Background: The overall survival of dialysis-dependent end-stage kidney disease (ESKD) patients with T2DM may be different for those with diabetic nephropathy than those with ESKD attributed to another cause.
Methods: Using data from the ANZDATA Registry, all incident ESKD patients commencing dialysis in Australia and New Zealand between 1980-2014 were included.
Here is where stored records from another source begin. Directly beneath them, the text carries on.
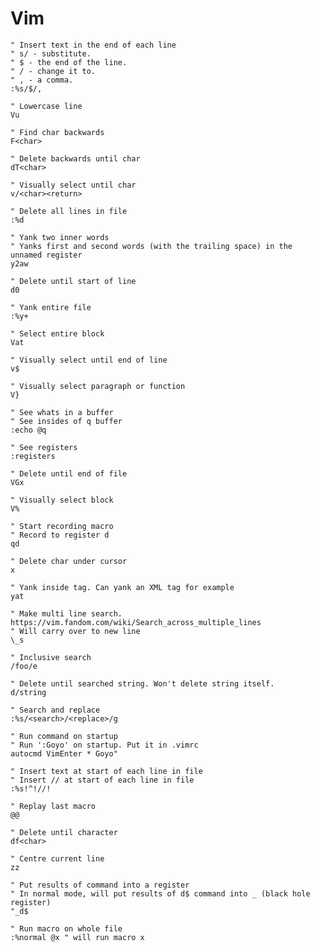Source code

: # Vim

```text
" Insert text in the end of each line
" s/ - substitute.
" $ - the end of the line.
" / - change it to.
" , - a comma.
:%s/$/,
```

```text
" Lowercase line
Vu
```

```text
" Find char backwards
F<char>
```

```text
" Delete backwards until char
dT<char>
```

```text
" Visually select until char
v/<char><return>
```

```text
" Delete all lines in file
:%d
```

```text
" Yank two inner words
" Yanks first and second words (with the trailing space) in the unnamed register
y2aw
```

```text
" Delete until start of line
d0
```

```text
" Yank entire file
:%y+
```

```text
" Select entire block
Vat
```

```text
" Visually select until end of line
v$
```

```text
" Visually select paragraph or function
V}
```

```text
" See whats in a buffer
" See insides of q buffer
:echo @q
```

```text
" See registers
:registers
```

```text
" Delete until end of file
VGx
```

```text
" Visually select block
V%
```

```text
" Start recording macro
" Record to register d
qd
```

```text
" Delete char under cursor
x
```

```text
" Yank inside tag. Can yank an XML tag for example
yat
```

```text
" Make multi line search. https://vim.fandom.com/wiki/Search_across_multiple_lines
" Will carry over to new line
\_s
```

```text
" Inclusive search
/foo/e
```

```text
" Delete until searched string. Won't delete string itself.
d/string
```

```text
" Search and replace
:%s/<search>/<replace>/g
```

```text
" Run command on startup
" Run ':Goyo' on startup. Put it in .vimrc
autocmd VimEnter * Goyo"
```

```text
" Insert text at start of each line in file
" Insert // at start of each line in file
:%s!^!//!
```

```text
" Replay last macro
@@
```

```text
" Delete until character
df<char>
```

```text
" Centre current line
zz
```

```text
" Put results of command into a register
" In normal mode, will put results of d$ command into _ (black hole register)
"_d$
```

```text
" Run macro on whole file
:%normal @x " will run macro x
```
The association between diabetes status (i.e. no diabetes, T2DM with ESKD attributed to diabetic nephropathy or T2DM with ESKD attributed to non-diabetic nephropathy) and CVD mortality was examined using adjusted Cox regression and competing risk analyses.
Results: Of 56,552 patients followed for a median of 2.5 years (193,549 person-years), 15,829 (30.0%) and 4993 (8.8%) had T2DM with diabetic nephropathy and non-diabetic nephropathy, respectively. Compared to patients without diabetes, the adjusted hazard ratio (HR) for CVD mortality was 1.63 (95%CI 1.55-1.71) for patients with T2DM and diabetic nephropathy, and 1.31 (1.22-1.40) for patients with T2DM and non-diabetic nephropathy. There was an interaction between age and CVD mortality (pinteraction<0.001), with the excess risk of CVD mortality being greater in younger patients with T2DM and diabetic nephropathy or T2DM and non-diabetic nephropathy (age ≤30 years: 3.25 [1.87, 5.63] and 1.64 [0.71, 3.80]; >70 years: 1.24 [1.13, 1.35] and 1.21 [1.09, 1.34], respectively). Estimates from the competing risk models were similar.
Conclusions: Prevalent T2DM is associated with a survival disadvantage in incident dialysis patients, particularly younger patients, with this disadvantage more pronounced when ESKD was attributed to diabetic nephropathy as opposed to another cause.